Go through the entries below and retype them exactly, omitting each picture.

----------

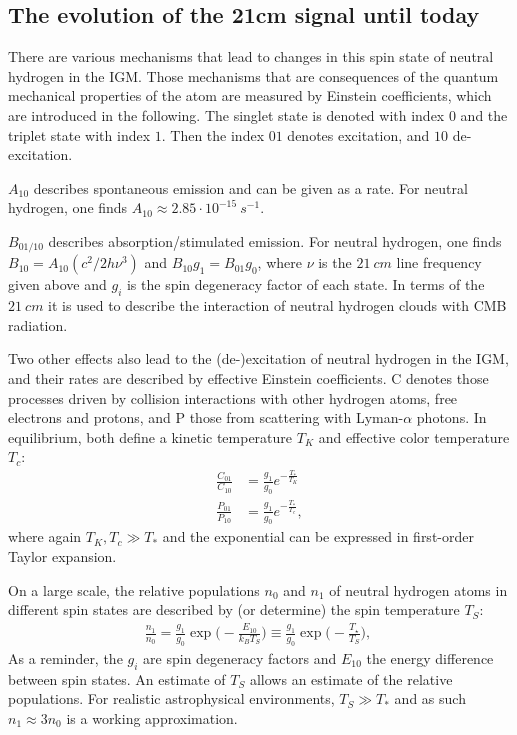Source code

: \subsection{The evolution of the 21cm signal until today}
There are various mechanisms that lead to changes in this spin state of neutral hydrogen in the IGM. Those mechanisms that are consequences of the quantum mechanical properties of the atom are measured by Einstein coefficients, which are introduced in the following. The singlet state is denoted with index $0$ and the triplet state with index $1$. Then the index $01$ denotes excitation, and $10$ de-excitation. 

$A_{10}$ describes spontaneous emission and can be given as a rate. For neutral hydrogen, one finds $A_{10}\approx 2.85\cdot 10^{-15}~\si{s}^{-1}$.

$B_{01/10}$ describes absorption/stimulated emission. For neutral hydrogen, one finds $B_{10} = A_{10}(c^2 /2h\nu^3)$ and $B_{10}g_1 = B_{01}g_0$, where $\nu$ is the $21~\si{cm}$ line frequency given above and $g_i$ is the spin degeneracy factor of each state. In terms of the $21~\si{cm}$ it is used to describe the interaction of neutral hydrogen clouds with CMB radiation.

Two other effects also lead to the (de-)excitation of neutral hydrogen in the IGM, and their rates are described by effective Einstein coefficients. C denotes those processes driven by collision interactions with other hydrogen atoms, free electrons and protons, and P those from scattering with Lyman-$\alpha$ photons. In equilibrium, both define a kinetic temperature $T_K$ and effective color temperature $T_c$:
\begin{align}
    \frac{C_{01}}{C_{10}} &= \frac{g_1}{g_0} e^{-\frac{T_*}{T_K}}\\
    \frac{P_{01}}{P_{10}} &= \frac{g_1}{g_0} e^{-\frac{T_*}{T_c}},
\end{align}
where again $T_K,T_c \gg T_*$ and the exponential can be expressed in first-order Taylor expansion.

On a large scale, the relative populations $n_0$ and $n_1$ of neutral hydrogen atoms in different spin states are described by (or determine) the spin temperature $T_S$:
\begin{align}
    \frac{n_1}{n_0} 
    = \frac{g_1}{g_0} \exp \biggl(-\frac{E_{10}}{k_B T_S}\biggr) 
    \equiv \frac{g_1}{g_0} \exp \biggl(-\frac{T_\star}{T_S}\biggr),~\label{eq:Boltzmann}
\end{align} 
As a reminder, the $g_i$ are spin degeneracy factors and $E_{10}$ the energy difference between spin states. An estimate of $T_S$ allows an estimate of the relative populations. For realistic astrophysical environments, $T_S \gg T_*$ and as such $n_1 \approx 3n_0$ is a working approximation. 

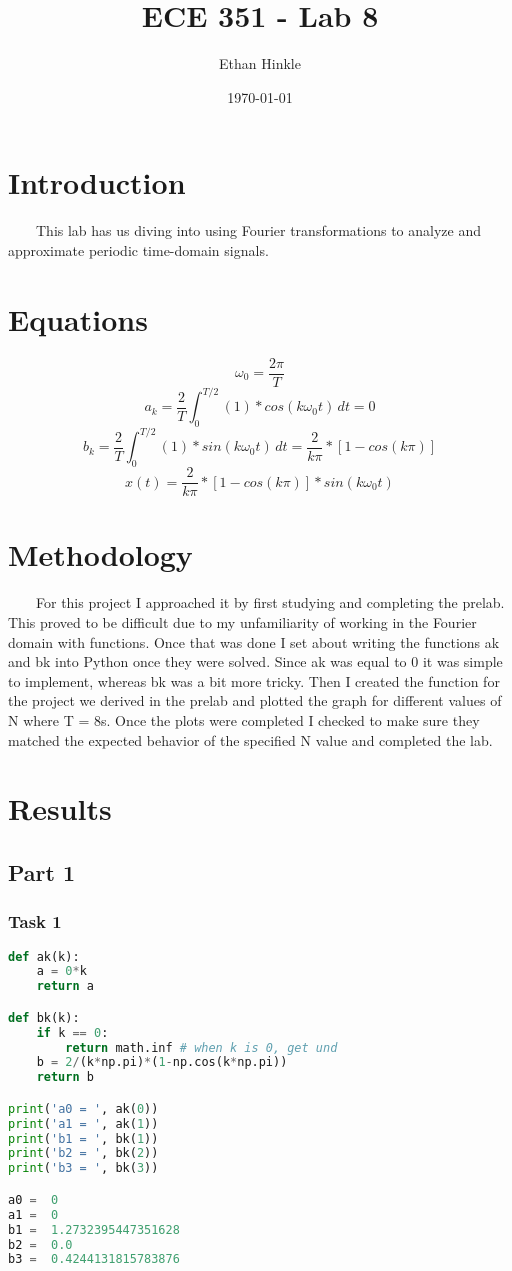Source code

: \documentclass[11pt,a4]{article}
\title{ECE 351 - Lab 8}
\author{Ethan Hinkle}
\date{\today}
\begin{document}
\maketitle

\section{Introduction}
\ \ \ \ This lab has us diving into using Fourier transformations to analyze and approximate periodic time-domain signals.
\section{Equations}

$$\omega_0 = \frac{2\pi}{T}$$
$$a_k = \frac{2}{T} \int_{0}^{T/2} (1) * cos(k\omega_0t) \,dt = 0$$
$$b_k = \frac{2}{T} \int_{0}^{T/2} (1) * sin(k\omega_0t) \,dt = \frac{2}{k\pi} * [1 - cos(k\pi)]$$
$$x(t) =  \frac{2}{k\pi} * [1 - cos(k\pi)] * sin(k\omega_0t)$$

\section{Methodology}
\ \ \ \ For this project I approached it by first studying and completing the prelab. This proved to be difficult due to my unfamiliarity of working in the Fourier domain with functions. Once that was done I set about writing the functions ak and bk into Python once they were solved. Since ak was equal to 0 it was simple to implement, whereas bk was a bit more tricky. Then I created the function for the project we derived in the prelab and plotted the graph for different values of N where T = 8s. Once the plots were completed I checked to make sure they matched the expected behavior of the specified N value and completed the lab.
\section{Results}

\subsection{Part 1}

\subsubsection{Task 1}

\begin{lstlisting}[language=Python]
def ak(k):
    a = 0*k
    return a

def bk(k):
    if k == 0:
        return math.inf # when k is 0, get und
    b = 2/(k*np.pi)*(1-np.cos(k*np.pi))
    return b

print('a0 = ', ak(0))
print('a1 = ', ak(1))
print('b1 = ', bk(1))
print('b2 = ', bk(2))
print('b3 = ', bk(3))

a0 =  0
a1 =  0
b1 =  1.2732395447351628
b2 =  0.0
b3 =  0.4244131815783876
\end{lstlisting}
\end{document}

----------

■ **Expected answer**:
Source code

: \subsection{The evolution of the 21cm signal until today}
There are various mechanisms that lead to changes in this spin state of neutral hydrogen in the IGM. Those mechanisms that are consequences of the quantum mechanical properties of the atom are measured by Einstein coefficients, which are introduced in the following. The singlet state is denoted with index $0$ and the triplet state with index $1$. Then the index $01$ denotes excitation, and $10$ de-excitation. 

$A_{10}$ describes spontaneous emission and can be given as a rate. For neutral hydrogen, one finds $A_{10}\approx 2.85\cdot 10^{-15}~\si{s}^{-1}$.

$B_{01/10}$ describes absorption/stimulated emission. For neutral hydrogen, one finds $B_{10} = A_{10}(c^2 /2h\nu^3)$ and $B_{10}g_1 = B_{01}g_0$, where $\nu$ is the $21~\si{cm}$ line frequency given above and $g_i$ is the spin degeneracy factor of each state. In terms of the $21~\si{cm}$ it is used to describe the interaction of neutral hydrogen clouds with CMB radiation.

Two other effects also lead to the (de-)excitation of neutral hydrogen in the IGM, and their rates are described by effective Einstein coefficients. C denotes those processes driven by collision interactions with other hydrogen atoms, free electrons and protons, and P those from scattering with Lyman-$\alpha$ photons. In equilibrium, both define a kinetic temperature $T_K$ and effective color temperature $T_c$:
\begin{align}
    \frac{C_{01}}{C_{10}} &= \frac{g_1}{g_0} e^{-\frac{T_*}{T_K}}\\
    \frac{P_{01}}{P_{10}} &= \frac{g_1}{g_0} e^{-\frac{T_*}{T_c}},
\end{align}
where again $T_K,T_c \gg T_*$ and the exponential can be expressed in first-order Taylor expansion.

On a large scale, the relative populations $n_0$ and $n_1$ of neutral hydrogen atoms in different spin states are described by (or determine) the spin temperature $T_S$:
\begin{align}
    \frac{n_1}{n_0} 
    = \frac{g_1}{g_0} \exp \biggl(-\frac{E_{10}}{k_B T_S}\biggr) 
    \equiv \frac{g_1}{g_0} \exp \biggl(-\frac{T_\star}{T_S}\biggr),~\label{eq:Boltzmann}
\end{align} 
As a reminder, the $g_i$ are spin degeneracy factors and $E_{10}$ the energy difference between spin states. An estimate of $T_S$ allows an estimate of the relative populations. For realistic astrophysical environments, $T_S \gg T_*$ and as such $n_1 \approx 3n_0$ is a working approximation. 

Source code

: \documentclass[11pt,a4]{article}
\title{ECE 351 - Lab 8}
\author{Ethan Hinkle}
\date{\today}
\begin{document}
\maketitle

\section{Introduction}
\ \ \ \ This lab has us diving into using Fourier transformations to analyze and approximate periodic time-domain signals.
\section{Equations}

$$\omega_0 = \frac{2\pi}{T}$$
$$a_k = \frac{2}{T} \int_{0}^{T/2} (1) * cos(k\omega_0t) \,dt = 0$$
$$b_k = \frac{2}{T} \int_{0}^{T/2} (1) * sin(k\omega_0t) \,dt = \frac{2}{k\pi} * [1 - cos(k\pi)]$$
$$x(t) =  \frac{2}{k\pi} * [1 - cos(k\pi)] * sin(k\omega_0t)$$

\section{Methodology}
\ \ \ \ For this project I approached it by first studying and completing the prelab. This proved to be difficult due to my unfamiliarity of working in the Fourier domain with functions. Once that was done I set about writing the functions ak and bk into Python once they were solved. Since ak was equal to 0 it was simple to implement, whereas bk was a bit more tricky. Then I created the function for the project we derived in the prelab and plotted the graph for different values of N where T = 8s. Once the plots were completed I checked to make sure they matched the expected behavior of the specified N value and completed the lab.
\section{Results}

\subsection{Part 1}

\subsubsection{Task 1}

\begin{lstlisting}[language=Python]
def ak(k):
    a = 0*k
    return a

def bk(k):
    if k == 0:
        return math.inf # when k is 0, get und
    b = 2/(k*np.pi)*(1-np.cos(k*np.pi))
    return b

print('a0 = ', ak(0))
print('a1 = ', ak(1))
print('b1 = ', bk(1))
print('b2 = ', bk(2))
print('b3 = ', bk(3))

a0 =  0
a1 =  0
b1 =  1.2732395447351628
b2 =  0.0
b3 =  0.4244131815783876
\end{lstlisting}
\end{document}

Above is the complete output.